Assignment: The lines to copy are those in the records below that hold the word "watershed".

Available data:
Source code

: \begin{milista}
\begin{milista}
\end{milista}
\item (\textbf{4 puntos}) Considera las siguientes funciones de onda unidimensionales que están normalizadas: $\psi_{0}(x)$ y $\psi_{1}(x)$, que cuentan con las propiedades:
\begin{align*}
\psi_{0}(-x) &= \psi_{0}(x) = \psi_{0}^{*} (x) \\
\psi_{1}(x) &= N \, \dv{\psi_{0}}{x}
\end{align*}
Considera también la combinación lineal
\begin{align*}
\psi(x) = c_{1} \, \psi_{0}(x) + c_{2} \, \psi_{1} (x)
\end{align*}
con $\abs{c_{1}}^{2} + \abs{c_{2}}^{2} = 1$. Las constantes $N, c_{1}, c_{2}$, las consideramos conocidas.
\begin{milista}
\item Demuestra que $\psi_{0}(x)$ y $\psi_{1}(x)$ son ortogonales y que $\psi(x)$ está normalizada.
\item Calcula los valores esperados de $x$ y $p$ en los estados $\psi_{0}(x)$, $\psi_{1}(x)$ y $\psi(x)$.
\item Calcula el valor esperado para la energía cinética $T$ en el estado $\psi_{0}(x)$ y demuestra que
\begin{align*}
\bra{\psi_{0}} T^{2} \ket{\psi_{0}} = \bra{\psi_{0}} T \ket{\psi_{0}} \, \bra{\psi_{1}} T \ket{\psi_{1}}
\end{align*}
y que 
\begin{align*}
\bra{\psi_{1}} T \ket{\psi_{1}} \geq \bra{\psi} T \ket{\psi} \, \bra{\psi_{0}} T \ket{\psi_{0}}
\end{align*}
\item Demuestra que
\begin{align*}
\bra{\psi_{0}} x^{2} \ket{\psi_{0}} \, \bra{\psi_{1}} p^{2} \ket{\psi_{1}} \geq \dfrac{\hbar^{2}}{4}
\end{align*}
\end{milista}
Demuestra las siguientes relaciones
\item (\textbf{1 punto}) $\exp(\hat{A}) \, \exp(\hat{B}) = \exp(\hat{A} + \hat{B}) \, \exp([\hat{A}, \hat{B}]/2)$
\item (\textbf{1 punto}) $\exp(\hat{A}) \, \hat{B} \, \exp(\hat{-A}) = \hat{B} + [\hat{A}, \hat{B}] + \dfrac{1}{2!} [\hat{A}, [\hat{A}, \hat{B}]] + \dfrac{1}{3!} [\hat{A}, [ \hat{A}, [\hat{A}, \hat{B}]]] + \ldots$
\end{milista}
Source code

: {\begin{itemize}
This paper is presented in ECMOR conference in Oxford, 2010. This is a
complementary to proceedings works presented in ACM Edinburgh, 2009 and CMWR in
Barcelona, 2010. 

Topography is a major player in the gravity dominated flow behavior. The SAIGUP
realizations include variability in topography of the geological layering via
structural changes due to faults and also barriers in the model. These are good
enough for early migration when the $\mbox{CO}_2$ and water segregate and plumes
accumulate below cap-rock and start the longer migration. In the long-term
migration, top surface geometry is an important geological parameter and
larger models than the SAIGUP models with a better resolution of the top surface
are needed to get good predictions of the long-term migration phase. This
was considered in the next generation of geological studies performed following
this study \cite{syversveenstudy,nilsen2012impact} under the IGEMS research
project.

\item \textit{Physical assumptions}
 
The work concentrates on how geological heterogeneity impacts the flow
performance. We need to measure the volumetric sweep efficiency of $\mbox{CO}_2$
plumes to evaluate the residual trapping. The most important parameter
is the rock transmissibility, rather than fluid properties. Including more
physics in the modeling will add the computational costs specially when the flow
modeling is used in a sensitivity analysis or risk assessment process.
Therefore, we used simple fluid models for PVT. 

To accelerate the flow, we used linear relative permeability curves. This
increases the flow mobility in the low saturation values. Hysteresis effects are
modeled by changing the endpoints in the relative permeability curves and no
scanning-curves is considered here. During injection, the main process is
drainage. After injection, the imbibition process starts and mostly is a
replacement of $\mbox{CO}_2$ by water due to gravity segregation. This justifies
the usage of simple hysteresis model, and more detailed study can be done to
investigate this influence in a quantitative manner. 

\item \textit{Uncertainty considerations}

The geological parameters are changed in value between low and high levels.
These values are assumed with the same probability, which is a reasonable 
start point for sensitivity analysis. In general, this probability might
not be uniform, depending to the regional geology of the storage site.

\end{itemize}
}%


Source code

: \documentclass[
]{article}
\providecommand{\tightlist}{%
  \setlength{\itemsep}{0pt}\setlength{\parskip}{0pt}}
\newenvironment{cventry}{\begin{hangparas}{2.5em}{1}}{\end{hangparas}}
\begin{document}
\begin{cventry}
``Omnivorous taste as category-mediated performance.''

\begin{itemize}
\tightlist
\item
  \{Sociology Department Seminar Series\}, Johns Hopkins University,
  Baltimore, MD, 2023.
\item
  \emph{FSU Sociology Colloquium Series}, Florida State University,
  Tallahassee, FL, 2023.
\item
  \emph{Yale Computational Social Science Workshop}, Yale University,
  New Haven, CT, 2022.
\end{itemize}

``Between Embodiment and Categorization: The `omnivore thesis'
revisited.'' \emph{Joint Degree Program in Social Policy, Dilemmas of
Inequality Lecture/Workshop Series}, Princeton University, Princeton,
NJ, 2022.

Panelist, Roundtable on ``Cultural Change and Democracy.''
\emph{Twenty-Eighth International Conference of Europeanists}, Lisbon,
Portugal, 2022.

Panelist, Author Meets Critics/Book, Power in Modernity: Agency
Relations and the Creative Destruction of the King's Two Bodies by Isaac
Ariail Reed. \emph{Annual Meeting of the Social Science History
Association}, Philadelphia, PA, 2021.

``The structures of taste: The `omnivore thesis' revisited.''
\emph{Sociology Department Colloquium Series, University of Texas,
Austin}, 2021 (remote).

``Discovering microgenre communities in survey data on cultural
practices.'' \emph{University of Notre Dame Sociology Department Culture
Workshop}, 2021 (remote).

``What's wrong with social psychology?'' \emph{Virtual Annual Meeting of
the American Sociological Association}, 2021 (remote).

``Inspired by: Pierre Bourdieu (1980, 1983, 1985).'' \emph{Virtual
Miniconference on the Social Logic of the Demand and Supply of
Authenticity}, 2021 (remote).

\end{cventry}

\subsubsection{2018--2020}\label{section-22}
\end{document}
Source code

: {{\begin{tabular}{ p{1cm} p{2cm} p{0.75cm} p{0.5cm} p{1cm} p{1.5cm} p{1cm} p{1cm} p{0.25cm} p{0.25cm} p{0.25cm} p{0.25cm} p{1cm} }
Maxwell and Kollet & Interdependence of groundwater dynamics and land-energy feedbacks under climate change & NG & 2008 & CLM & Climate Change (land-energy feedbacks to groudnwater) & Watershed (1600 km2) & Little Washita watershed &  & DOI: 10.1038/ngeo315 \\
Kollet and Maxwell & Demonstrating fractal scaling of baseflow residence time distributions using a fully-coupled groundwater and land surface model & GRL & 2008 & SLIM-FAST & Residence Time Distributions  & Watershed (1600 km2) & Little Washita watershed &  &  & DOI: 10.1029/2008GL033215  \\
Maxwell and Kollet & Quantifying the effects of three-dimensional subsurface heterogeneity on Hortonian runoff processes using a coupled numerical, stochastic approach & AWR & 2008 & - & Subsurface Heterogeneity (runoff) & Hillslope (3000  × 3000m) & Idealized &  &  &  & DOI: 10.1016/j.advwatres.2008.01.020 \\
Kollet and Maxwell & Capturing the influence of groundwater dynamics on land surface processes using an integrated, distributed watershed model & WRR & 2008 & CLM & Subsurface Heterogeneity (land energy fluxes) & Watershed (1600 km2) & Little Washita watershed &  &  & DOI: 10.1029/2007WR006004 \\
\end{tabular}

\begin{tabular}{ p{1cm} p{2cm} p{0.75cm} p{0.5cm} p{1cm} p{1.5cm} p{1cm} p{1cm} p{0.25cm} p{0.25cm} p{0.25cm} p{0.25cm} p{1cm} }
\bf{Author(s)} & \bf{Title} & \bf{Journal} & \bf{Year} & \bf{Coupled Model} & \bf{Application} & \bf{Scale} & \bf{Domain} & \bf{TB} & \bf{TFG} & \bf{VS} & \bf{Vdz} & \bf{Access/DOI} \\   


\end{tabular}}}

Task response:
Maxwell and Kollet & Interdependence of groundwater dynamics and land-energy feedbacks under climate change & NG & 2008 & CLM & Climate Change (land-energy feedbacks to groudnwater) & Watershed (1600 km2) & Little Washita watershed &  & DOI: 10.1038/ngeo315 \\
Kollet and Maxwell & Demonstrating fractal scaling of baseflow residence time distributions using a fully-coupled groundwater and land surface model & GRL & 2008 & SLIM-FAST & Residence Time Distributions  & Watershed (1600 km2) & Little Washita watershed &  &  & DOI: 10.1029/2008GL033215  \\
Kollet and Maxwell & Capturing the influence of groundwater dynamics on land surface processes using an integrated, distributed watershed model & WRR & 2008 & CLM & Subsurface Heterogeneity (land energy fluxes) & Watershed (1600 km2) & Little Washita watershed &  &  & DOI: 10.1029/2007WR006004 \\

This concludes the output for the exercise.